1. Reminder: Please user our affiliate links to get to your favorite stores for holiday shopping!

M43 vs Full Frame pixel per sq mm comparisons

Discussion in 'Open Discussion' started by rossi46, Feb 22, 2013.

  1. rossi46

    rossi46 Mu-43 Regular

    141
    Mar 1, 2012
    Just out of curiosity, ...

    M43's 16 megapixel camera, sensor size 17.3mm x 13mm = 225 sq mm
    Total pixels per sq mm = 16,000,000 / 225 = 71,111 pixels per sq mm
    Size per pixel = 0.0000 14 sq mm

    Full Frame's 36 megapixel camera, sensor size 36mm x 24mm = 864 sq mm
    Total pixels per sq mm = 36,000,000 / 864 = 41,666 pixels per sq mm.
    Size per pixel = 0.0000 24 sq mm


    Though its not as straight forward as it seems, the general theoretical understanding is that the larger the pixel size, the better the dynamic range and high ISO performance in light gathering ability.

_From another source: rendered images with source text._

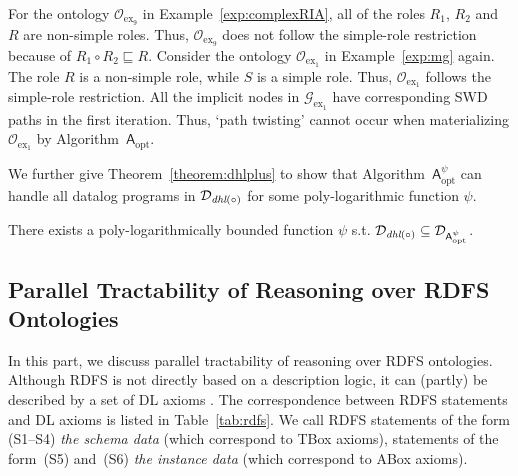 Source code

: \begin{example}
For the ontology $\mathcal{O}_{\text{ex}_9}$ in Example~\ref{exp:complexRIA}, all of the roles
$R_1$, $R_2$ and $R$ are non-simple roles. Thus, $\mathcal{O}_{\text{ex}_9}$ does not follow
the simple-role restriction because of $R_1\circ R_2\sqsubseteq R$.
Consider the ontology $\mathcal{O}_{\text{ex}_1}$
in Example~\ref{exp:mg} again. The role $R$ is a non-simple role, while $S$ is a simple role.
Thus, $\mathcal{O}_{\text{ex}_1}$ follows the simple-role restriction. All the implicit nodes
in $\mathcal{G}_{\text{ex}_1}$ have corresponding SWD paths in the first iteration.
Thus, `path twisting' cannot occur when materializing $\mathcal{O}_{\text{ex}_1}$ by Algorithm~$\mathsf{A}_{\text{opt}}$.
\end{example}

We further give Theorem~\ref{theorem:dhlplus} to show that Algorithm~$\mathsf{A}_{\text{opt}}^{\psi}$ can handle
all datalog programs in $\mathcal{D}_{\textit{\text{dhl}}(\circ)}$ for some poly-logarithmic function $\psi$.

\begin{theorem}\label{theorem:dhlplus}
There exists a poly-logarithmically bounded function $\psi$ s.t. $\mathcal{D}_{\textit{\text{dhl}}(\circ)}\subseteq\mathcal{D}_{\mathsf{A}_{\text{opt}}^{\psi}}$.
\end{theorem}

\subsection{Parallel Tractability of Reasoning over RDFS Ontologies}

In this part, we discuss parallel tractability of reasoning over RDFS ontologies.
Although RDFS is not directly based on a description logic, it can (partly) be described by a set of DL axioms \cite{GrosofHVD03}.
The correspondence between RDFS statements and DL axioms is listed in Table~\ref{tab:rdfs}.
We call RDFS statements of the form (S1--S4) \emph{the schema data}
(which correspond to TBox axioms), statements of the form~(S5) and~(S6)
\emph{the instance data} (which correspond to ABox axioms).

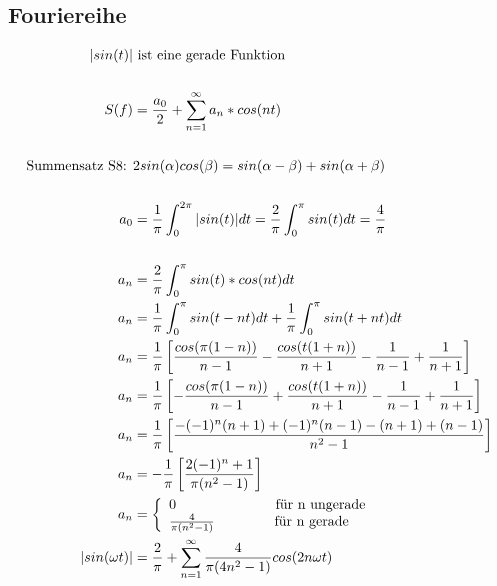 \subsection{Fouriereihe}
\begin{center}
  \begin{align*}
    |sin(t)| & \text{ ist eine gerade Funktion} \\ \\
    S(f) &= \frac{a_0}{2} + \sum_{n=1}^{\infty} a_n * cos(nt) \\ \\
    \text{Summensatz S8: } & 2sin(\alpha)cos(\beta) = sin(\alpha-\beta)+sin(\alpha+\beta) \\ \\
    a_0 &= \frac{1}{\pi}\int_0^{2\pi} |sin(t)| dt = \frac{2}{\pi}\int_0^{\pi} sin(t) dt = \frac{4}{\pi} \\ \\
    a_n &= \frac{2}{\pi}\int_0^{\pi} sin(t) * cos (nt) dt \\
    a_n &= \frac{1}{\pi}\int_0^{\pi} sin(t - nt) dt +  \frac{1}{\pi}\int_0^{\pi} sin(t + nt) dt\\
    a_n &= \frac{1}{\pi} \left[ \frac{cos(\pi(1-n))}{n-1} - \frac{cos(t(1+n))}{n+1} - \frac{1}{n-1} + \frac{1}{n+1} \right] \\
    a_n &= \frac{1}{\pi} \left[ -\frac{cos(\pi(1-n))}{n-1} + \frac{cos(t(1+n))}{n+1} - \frac{1}{n-1} + \frac{1}{n+1} \right] \\
    a_n &= \frac{1}{\pi} \left[ \frac{-(-1)^n (n+1) + (-1)^n (n-1) - (n+1) + (n-1)}{n^2-1} \right] \\
    a_n &= -\frac{1}{\pi} \left[ \frac{2(-1)^n + 1}{\pi(n^2-1)} \right] \\
    a_n &= \left\{\begin{array}{ll}
            0                     \hspace{2.5cm} \text{f\"ur n ungerade}\\
            \frac{4}{\pi(n^2-1)} \hspace{1.5cm} \text{f\"ur n gerade}
            \end{array}\right. \\
    |sin(\omega t)| &= \frac{2}{\pi} + \sum_{n=1}^{\infty}\frac{4}{\pi(4n^2-1)} cos(2n\omega t)
  \end{align*}
\end{center}

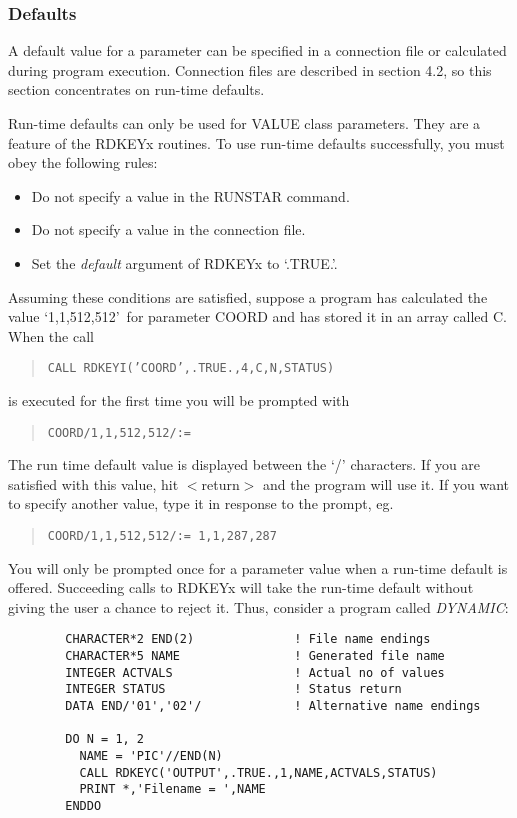 \subsubsection {Defaults}
A default value for a parameter can be specified in a connection file or
calculated during program execution.
Connection files are described in section 4.2, so this section concentrates
on run-time defaults.

Run-time defaults can only be used for VALUE class parameters.
They are a feature of the RDKEYx routines.
To use run-time defaults successfully, you must obey the following rules:
\begin{itemize}
\item Do not specify a value in the RUNSTAR command.
\item Do not specify a value in the connection file.
\item Set the {\em default} argument of RDKEYx to `.TRUE.'.
\end{itemize}
Assuming these conditions are satisfied,
suppose a program has calculated the value `1,1,512,512'\ for parameter
COORD and has stored it in an array called C.
When the call
\begin{quote}
{\tt CALL RDKEYI('COORD',.TRUE.,4,C,N,STATUS)}
\end{quote}
is executed for the first time you will be prompted with
\begin{quote}
{\tt COORD/1,1,512,512/:=}
\end{quote}
The run time default value is displayed between the `/' characters.
If you are satisfied with this value, hit $<$return$>$ and the program will use it.
If you want to specify another value, type it in response to the prompt, eg.
\begin{quote}
{\tt COORD/1,1,512,512/:= 1,1,287,287}
\end{quote}
You will only be prompted once for a parameter value when a run-time default
is offered.
Succeeding calls to RDKEYx will take the run-time default without giving the
user a chance to reject it.
Thus, consider a program called {\em DYNAMIC}:
\begin{verbatim}
        CHARACTER*2 END(2)              ! File name endings
        CHARACTER*5 NAME                ! Generated file name
        INTEGER ACTVALS                 ! Actual no of values
        INTEGER STATUS                  ! Status return
        DATA END/'01','02'/             ! Alternative name endings

        DO N = 1, 2
          NAME = 'PIC'//END(N)
          CALL RDKEYC('OUTPUT',.TRUE.,1,NAME,ACTVALS,STATUS)
          PRINT *,'Filename = ',NAME
        ENDDO
\end{verbatim}

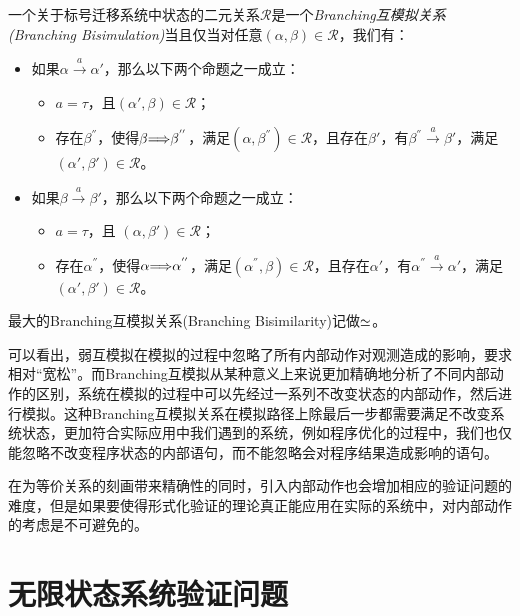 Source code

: \begin{defn}\label{def:bra-bis}
一个关于标号迁移系统中状态的二元关系$\mathcal{R}$是一个\emph{Branching互模拟关系(Branching Bisimulation)}当且仅当对任意$(\alpha,\beta)\in \mathcal{R}$，我们有：
\begin{itemize}
    \item 如果$\alpha\stackrel{a}{\longrightarrow}\alpha'$，那么以下两个命题之一成立：
    \begin{itemize}
        \item $a=\tau$，且$(\alpha',\beta)\in\mathcal{R}$；
        \item 存在$\beta^{''}$，使得$\beta{\stackrel{}{\Longrightarrow}}\beta^{''}$，满足$(\alpha,\beta^{''})\in\mathcal{R}$，且存在$\beta'$，有$\beta^{''}\stackrel{a}{\longrightarrow}\beta'$，满足$(\alpha',\beta')\in\mathcal{R}$。
    \end{itemize}
    \item 如果$\beta\stackrel{a}{\longrightarrow}\beta'$，那么以下两个命题之一成立：
    \begin{itemize}
        \item $a=\tau$，且 $(\alpha,\beta')\in\mathcal{R}$；
        \item 存在$\alpha^{''}$，使得$\alpha{\stackrel{}{\Longrightarrow}}\alpha^{''}$，满足$(\alpha^{''},\beta)\in\mathcal{R}$，且存在$\alpha'$，有$\alpha^{''}\stackrel{a}{\longrightarrow}\alpha'$，满足$(\alpha',\beta')\in\mathcal{R}$。
    \end{itemize}
\end{itemize}
最大的Branching互模拟关系(Branching Bisimilarity)记做$\simeq$。
\end{defn}

可以看出，弱互模拟在模拟的过程中忽略了所有内部动作对观测造成的影响，要求相对``宽松''。而Branching互模拟从某种意义上来说更加精确地分析了不同内部动作的区别，系统在模拟的过程中可以先经过一系列不改变状态的内部动作，然后进行模拟。这种Branching互模拟关系在模拟路径上除最后一步都需要满足不改变系统状态，更加符合实际应用中我们遇到的系统，例如程序优化的过程中，我们也仅能忽略不改变程序状态的内部语句，而不能忽略会对程序结果造成影响的语句。

在为等价关系的刻画带来精确性的同时，引入内部动作也会增加相应的验证问题的难度，但是如果要使得形式化验证的理论真正能应用在实际的系统中，对内部动作的考虑是不可避免的。

\section{无限状态系统验证问题}
\label{sec:verfication}


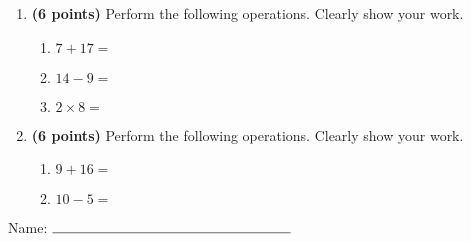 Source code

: \documentclass[12pt]{amsart}
\begin{document}
\newpage
\begin{enumerate}
\item {\bf (6 points)} 
 Perform the following operations. Clearly show your work. \begin{enumerate}


\def \a{7}\def \b{17}\def \apb{24}

 
\item $\a + \b = $

\vspace{2cm}
\def \a{14}\def \dif{5}\def \b{9}

 
\item $\a - \b = $

\vspace{2cm}
\def \a{2}\def \b{8}\def \ab{10}

 
\item $\a \times \b = $ 

\vspace{2cm}
\def \vshift{1}\def \hshift{-2}\def \chang{-1}\def \findval{-3}\def \yval{3}

 
\end{enumerate}


\newpage
\item {\bf (6 points)} 
 Perform the following operations. Clearly show your work. \begin{enumerate}


\def \a{9}\def \b{16}\def \apb{25}

 
\item $\a + \b = $

\vspace{2cm}
\def \a{10}\def \dif{5}\def \b{5}

 
\item $\a - \b = $

\vspace{2cm}
\def \vshift{5}\def \hshift{-2}\def \chang{1}\def \findval{-1}\def \yval{3}

 
\end{enumerate}


\newpage\end{enumerate}\graphicspath{{C:/Users/iainc/anaconda3/Randomizer/Sample Course/Sample Assessment 2/}}\setcounter{page}{1}


\thispagestyle{fancy}

 
\noindent Name: $\rule{6cm}{0.15mm}$

\vspace{.2cm}
\end{document}
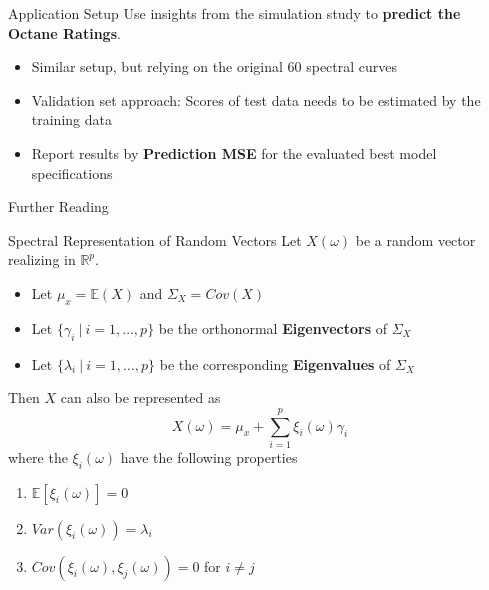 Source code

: \documentclass{beamer}
\begin{document}
	\begin{frame}{Application Setup}
	Use insights from the simulation study to \textbf{predict the Octane Ratings}.
	\vspace{0.4cm}
		\begin{itemize}
			\item Similar setup, but relying on the original 60 spectral curves
			\item Validation set approach:	Scores of test data needs to be estimated by the training data
			\item Report results by \textbf{Prediction MSE} for the evaluated best model specifications
		\end{itemize}
	\end{frame}
	
	\begin{frame}{Further Reading}
		\nocite{hsing_theoretical_2015}
		\nocite{kokoszka_introduction_2017}
		\nocite{Bohacs_Ovadi_Salgo1998}
		\nocite{Reiss_2007b}
		\nocite{ramsay_functional_2005}
		\AtNextBibliography{\tiny}
		\printbibliography[heading=none]
	\end{frame}
	
	
	\begin{frame}{Spectral Representation of Random Vectors}\label{spectral}
		Let $X(\omega)$ be a random vector realizing in $\mathbb{R}^p$.
		
		\begin{itemize}
			\item Let $\mu_x = \mathbb{E}(X)$ and $\Sigma_X = Cov(X)$
			\item Let $\{\gamma_i \: \vert \: i = 1, \dots, p\}$ be the orthonormal \textbf{Eigenvectors} of $\Sigma_X$
			\item Let $\{\lambda_i \: \vert \: i = 1, \dots, p\}$ be the corresponding \textbf{Eigenvalues} of $\Sigma_X$
		\end{itemize}
		
		\vspace{0.2cm}
		Then $X$ can also be represented as
		$$X(\omega) = \mu_x + \sum_{i = 1}^{p} \xi_i(\omega) \gamma_i$$
		where the $\xi_i(\omega)$ have the following properties
		
		\begin{multicols}{2}
			\begin{enumerate}
				\item $\mathbb{E}[\xi_i(\omega)] = 0$
				\item $Var(\xi_i(\omega)) = \lambda_i$
				\item $Cov(\xi_i(\omega), \xi_j(\omega)) = 0$ for $i \neq j$
			\end{enumerate}
		\end{multicols}
	
		\hyperlink{KLE}{}
	\end{frame}
\end{document}
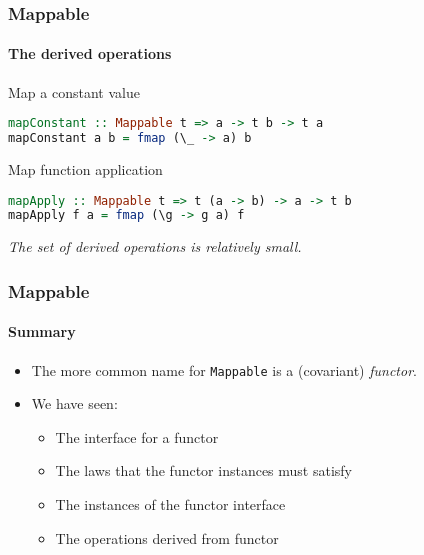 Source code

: \begin{frame}[fragile]
\frametitle{Mappable}
\framesubtitle{The derived operations}
\begin{block}{Map a constant value}
\begin{lstlisting}[style=language,language=haskell]
mapConstant :: Mappable t => a -> t b -> t a
mapConstant a b = fmap (\_ -> a) b
\end{lstlisting}
\end{block}
\begin{block}{Map function application}
\begin{lstlisting}[style=language,language=haskell]
mapApply :: Mappable t => t (a -> b) -> a -> t b
mapApply f a = fmap (\g -> g a) f
\end{lstlisting}
\end{block}
\emph{The set of derived operations is relatively small.}
\end{frame}

\begin{frame}[fragile]
\frametitle{Mappable}
\framesubtitle{Summary}
\begin{itemize}
\item The more common name for \lstinline{Mappable} is a (covariant) \emph{functor}.
\item We have seen:
  \begin{itemize}
  \item The interface for a functor
  \item The laws that the functor instances must satisfy
  \item The instances of the functor interface
  \item The operations derived from functor
  \end{itemize}
\end{itemize}
\end{frame}
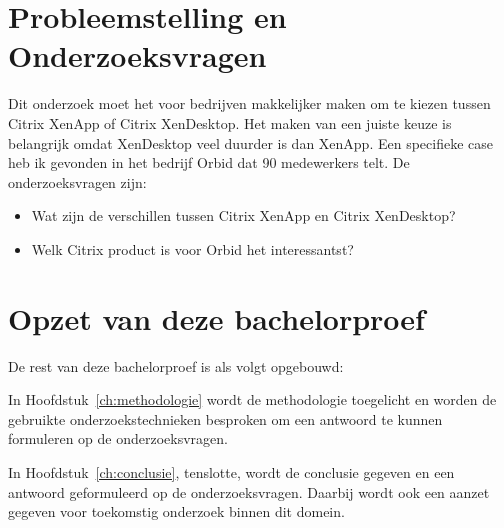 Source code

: \section{Probleemstelling en Onderzoeksvragen}
\label{sec:onderzoeksvragen}

Dit onderzoek moet het voor bedrijven makkelijker maken om te kiezen tussen Citrix XenApp of Citrix XenDesktop. Het maken van een juiste keuze is belangrijk omdat XenDesktop veel duurder is dan XenApp. Een specifieke case heb ik gevonden in het bedrijf Orbid dat 90 medewerkers telt. De onderzoeksvragen zijn:

\begin{itemize}
\item Wat zijn de verschillen tussen Citrix XenApp en Citrix XenDesktop?
\item Welk Citrix product is voor Orbid het interessantst?
\end{itemize}

\section{Opzet van deze bachelorproef}
\label{sec:opzet-bachelorproef}


De rest van deze bachelorproef is als volgt opgebouwd:

In Hoofdstuk~\ref{ch:methodologie} wordt de methodologie toegelicht en worden de gebruikte onderzoekstechnieken besproken om een antwoord te kunnen formuleren op de onderzoeksvragen.


In Hoofdstuk~\ref{ch:conclusie}, tenslotte, wordt de conclusie gegeven en een antwoord geformuleerd op de onderzoeksvragen. Daarbij wordt ook een aanzet gegeven voor toekomstig onderzoek binnen dit domein.


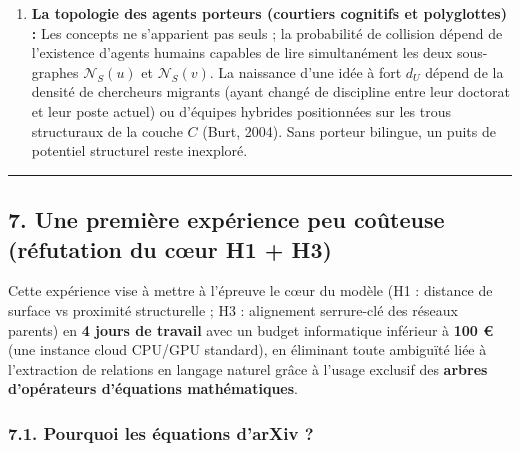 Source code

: \documentclass[a4paper,11pt]{article}
\begin{document}
\begin{enumerate}
  est freinée par l'organisation sociale des disciplines. Bromham,
  Dinnage et Hua (2016) ont démontré sur 18 476 projets soumis à
  l'\emph{Australian Research Council} que plus la distance
  interdisciplinaire d'un projet est élevée, plus sa probabilité de
  financement diminue. Il faut ajouter à l'équation de naissance
  \(\lambda_{uv}(t)\) un terme de \textbf{friction institutionnelle}
  \(F_{\text{inst}}(p_u, p_v)\) mesuré par l'absence de revues ou de
  comités d'évaluation chevauchant les communautés de \(u\) et de \(v\).
\item
  \textbf{La topologie des agents porteurs (courtiers cognitifs et
  polyglottes) :} Les concepts ne s'apparient pas seuls ; la probabilité
  de collision dépend de l'existence d'agents humains capables de lire
  simultanément les deux sous-graphes \(\mathcal{N}_S(u)\) et
  \(\mathcal{N}_S(v)\). La naissance d'une idée à fort \(d_U\) dépend de
  la densité de chercheurs migrants (ayant changé de discipline entre
  leur doctorat et leur poste actuel) ou d'équipes hybrides positionnées
  sur les trous structuraux de la couche \(C\) (Burt, 2004). Sans
  porteur bilingue, un puits de potentiel structurel reste inexploré.
\end{enumerate}

\begin{center}\rule{0.5\linewidth}{0.5pt}\end{center}

\subsection*{7. Une première expérience peu coûteuse (réfutation du cœur
H1 + H3)}

Cette expérience vise à mettre à l'épreuve le cœur du modèle (H1 :
distance de surface vs proximité structurelle ; H3 : alignement
serrure-clé des réseaux parents) en \textbf{4 jours de travail} avec un
budget informatique inférieur à \textbf{100 €} (une instance cloud
CPU/GPU standard), en éliminant toute ambiguïté liée à l'extraction de
relations en langage naturel grâce à l'usage exclusif des \textbf{arbres
d'opérateurs d'équations mathématiques}.

\subsubsection*{7.1. Pourquoi les équations d'arXiv ?}
\end{document}

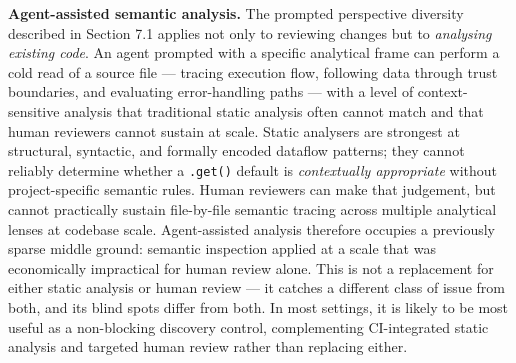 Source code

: \documentclass[a4paper,11pt]{report}
\begin{document}
\textbf{Agent-assisted semantic analysis.} The prompted perspective
diversity described in Section 7.1 applies not only to reviewing changes
but to \emph{analysing existing code}. An agent prompted with a specific
analytical frame can perform a cold read of a source file --- tracing
execution flow, following data through trust boundaries, and evaluating
error-handling paths --- with a level of context-sensitive analysis that
traditional static analysis often cannot match and that human reviewers
cannot sustain at scale. Static analysers are strongest at structural,
syntactic, and formally encoded dataflow patterns; they cannot reliably
determine whether a \texttt{.get()} default is \emph{contextually
appropriate} without project-specific semantic rules. Human reviewers
can make that judgement, but cannot practically sustain file-by-file
semantic tracing across multiple analytical lenses at codebase scale.
Agent-assisted analysis therefore occupies a previously sparse middle
ground: semantic inspection applied at a scale that was economically
impractical for human review alone. This is not a replacement for either
static analysis or human review --- it catches a different class of
issue from both, and its blind spots differ from both. In most settings,
it is likely to be most useful as a non-blocking discovery control,
complementing CI-integrated static analysis and targeted human review
rather than replacing either.
\end{document}
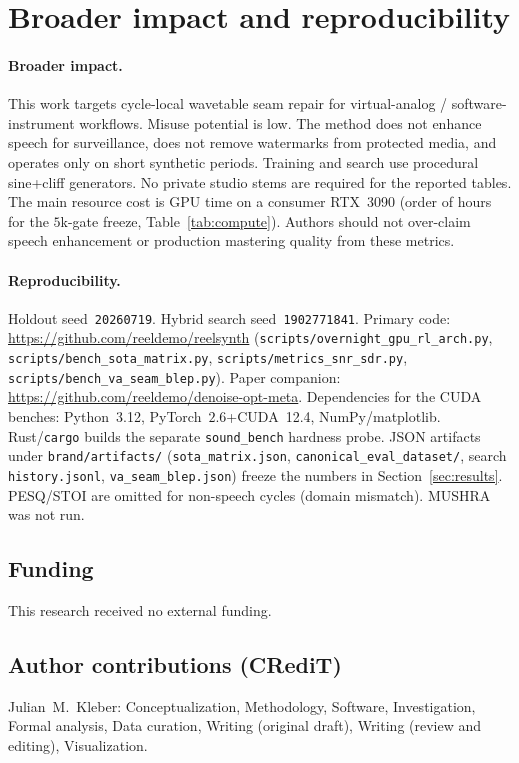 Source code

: \section{Broader impact and reproducibility}
\label{sec:ethics}

\paragraph{Broader impact.}
This work targets cycle-local wavetable seam repair for virtual-analog / software-instrument workflows.
Misuse potential is low. The method does not enhance speech for surveillance, does not remove watermarks from protected media, and operates only on short synthetic periods.
Training and search use procedural sine{+}cliff generators. No private studio stems are required for the reported tables.
The main resource cost is GPU time on a consumer RTX~3090 (order of hours for the $5$k-gate freeze, Table~\ref{tab:compute}).
Authors should not over-claim speech enhancement or production mastering quality from these metrics.

\paragraph{Reproducibility.}
Holdout seed~\texttt{20260719}. Hybrid search seed~\texttt{1902771841}.
Primary code: \url{https://github.com/reeldemo/reelsynth} (\texttt{scripts/overnight\_gpu\_rl\_arch.py}, \texttt{scripts/bench\_sota\_matrix.py}, \texttt{scripts/metrics\_snr\_sdr.py}, \texttt{scripts/bench\_va\_seam\_blep.py}).
Paper companion: \url{https://github.com/reeldemo/denoise-opt-meta}.
Dependencies for the CUDA benches: Python~3.12, PyTorch~$2.6$+CUDA~12.4, NumPy/matplotlib. Rust/\texttt{cargo} builds the separate \texttt{sound\_bench} hardness probe.
JSON artifacts under \texttt{brand/artifacts/} (\texttt{sota\_matrix.json}, \texttt{canonical\_eval\_dataset/}, search \texttt{history.jsonl}, \texttt{va\_seam\_blep.json}) freeze the numbers in Section~\ref{sec:results}.
PESQ/STOI are omitted for non-speech cycles (domain mismatch). MUSHRA was not run.

\subsection{Funding}
\label{sec:funding}
This research received no external funding.

\subsection{Author contributions (CRediT)}
\label{sec:credit}
Julian~M.~Kleber: Conceptualization, Methodology, Software, Investigation, Formal analysis, Data curation, Writing (original draft), Writing (review and editing), Visualization.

    So if we are to forego the advantage of higher megapixel count (eg. printing large), if we have a M43's latest sensor performance on 8MP, does that mean that it will perform better in high ISO and better dynamic range than Nikon D8000's 36 MP?

    Pixel size of 8 MP micro four third -
    M43's 10 megapixel camera, sensor size 17.3mm x 13mm = 225 sq mm
    Total pixels per sq mm = 8,000,000 / 225 = 35,555 pixels per sq mm
    Size per pixel = 0.0000 28 sq mm (vs. Nikon D800's 0.0000 24 sq mm per pixel).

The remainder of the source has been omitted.